Schlussfolgerung(en): Die drei von Physiotherapeuten bereitgestellten, individualisierten Bewegungs- oder manuellen Therapieprogramme erwiesen sich für die Behandlung von Hüft- und Kniearthrose über einen 5-Jahres- und einen lebenslangen Analysehorizont als kosteneffektiv, relativ zur üblichen medizinischen Versorgung allein, für die Behandlung von Hüft- und Knie-Osteoarthritis Gesundheitssystem und gesellschaftliche Kostenperspektiven. Aus beiden Perspektiven war das Bewegungstherapieprogramm die kosteneffektivste Intervention, die Kosteneinsparungen und signifikante gesundheitliche Vorteile gegenüber der reinen üblichen Behandlung ermöglichte.

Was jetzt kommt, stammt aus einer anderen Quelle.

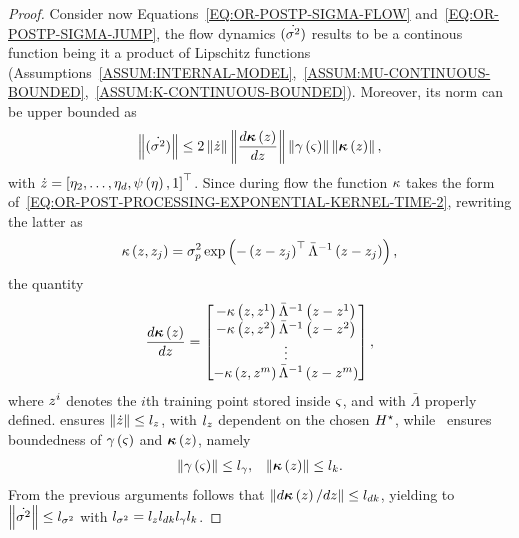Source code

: \begin{proof}
   Consider now Equations~\eqref{EQ:OR-POSTP-SIGMA-FLOW} and~\eqref{EQ:OR-POSTP-SIGMA-JUMP}, the flow dynamics $\dot{\left( \sigma^2 \right)}$ results to be a continous function
   being it a product of Lipschitz functions (Assumptions~\ref{ASSUM:INTERNAL-MODEL},~\ref{ASSUM:MU-CONTINUOUS-BOUNDED},~\ref{ASSUM:K-CONTINUOUS-BOUNDED}).
   Moreover, its norm can be upper bounded as
   \begin{equation*}
      \left \lVert {\dot{\left(\sigma^2\right)}} \right \rVert \le 2 \left \lVert {\dot{z}} \right \rVert \left \lVert {\frac{d \boldsymbol{\kappa}\left(z\right)}{d z}} \right \rVert \left \lVert {\gamma \left(\varsigma\right)} \right \rVert \left \lVert {\boldsymbol{\kappa}\left(z\right)} \right \rVert,
   \end{equation*}
   with $\dot{z} = \left[ \eta_2, \dots, \eta_d, \psi \left( \eta \right), 1 \right]^{\top}$.
   Since during flow the function $\kappa$ takes the form of~\eqref{EQ:OR-POST-PROCESSING-EXPONENTIAL-KERNEL-TIME-2}, rewriting the latter as
   \begin{equation*}
      \kappa \left( z, z_j \right) = \sigma_p^2 \exp\left( -\left( z-z_j \right)^{\top} \bar{\Lambda}^{-1} \left( z-z_j \right)\right),
   \end{equation*}
   the quantity 
   \begin{equation*}
      \frac{d \boldsymbol{\kappa} \left( z \right)}{d z} =
      \begin{bmatrix}
		-\kappa \left( z, z^1 \right) \bar{\Lambda}^{-1} \left( z - z^1 \right) \\
		-\kappa \left( z, z^2 \right) \bar{\Lambda}^{-1} \left( z - z^2 \right) \\
		\vdots \\
		-\kappa \left( z, z^m \right) \bar{\Lambda}^{-1} \left( z - z^m \right)
      \end{bmatrix},
   \end{equation*}
   where $z^i$ denotes the $i$th training point stored inside $\varsigma$, and with $\bar{\Lambda}$ properly defined.
    ensures $\left \lVert {\dot{z}} \right \rVert \le l_{z}$, with $l_{z}$ dependent on the chosen $H^{\star}$,
   while~ ensures boundedness of $\gamma \left( \varsigma \right)$ and $\boldsymbol{\kappa} \left( z \right)$, namely
   \begin{equation*}
      \begin{matrix}
         \left \lVert {\gamma \left(\varsigma\right)} \right \rVert \le l_{\gamma}, &
         \left \lVert {\boldsymbol{\kappa}\left(z\right)} \right \rVert \le l_{k}
      \end{matrix}.
   \end{equation*}
   From the previous arguments follows that $\left \lVert {d \boldsymbol{\kappa}\left(z\right)/ d z} \right \rVert \le l_{dk}$, yielding to
   $\left \lVert {\dot{\sigma^2}} \right \rVert \le l_{\sigma^2}$ with $l_{\sigma^2} = l_{z}l_{dk}l_{\gamma}l_{k}$.

\end{proof}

Implikationen: Gesundheitssysteme würden wahrscheinlich Nettokosteneinsparungen und Nettogeldvorteile für die Gesellschaft erzielen, indem sie finanzierten Zugang zu einem qualitativ hochwertigen, individuell überwachten Kurs einer individualisierten Bewegungstherapie bieten, der von einem Physiotherapeuten angeboten wird.

Stichwort: Wirtschaftlichkeit, wirtschaftliche Bewertung, Computersimulationsmodellierung

Finanzierungshinweise: Gefördert vom Health Research Council of New Zealand (07/200)

Thema: Bewegungsapparat; Orthopädie; Informationsmanagement, Technologie & Big Data

Ethikgenehmigung erforderlich: Ja
Institution: neuseeländisches Gesundheitsministerium
Ethikkommission: Lower South Regional Ethics Committee
Ethiknummer: LRS/07/11/044


Alle Autoren, Zugehörigkeiten und Abstracts wurden wie eingereicht veröffentlicht.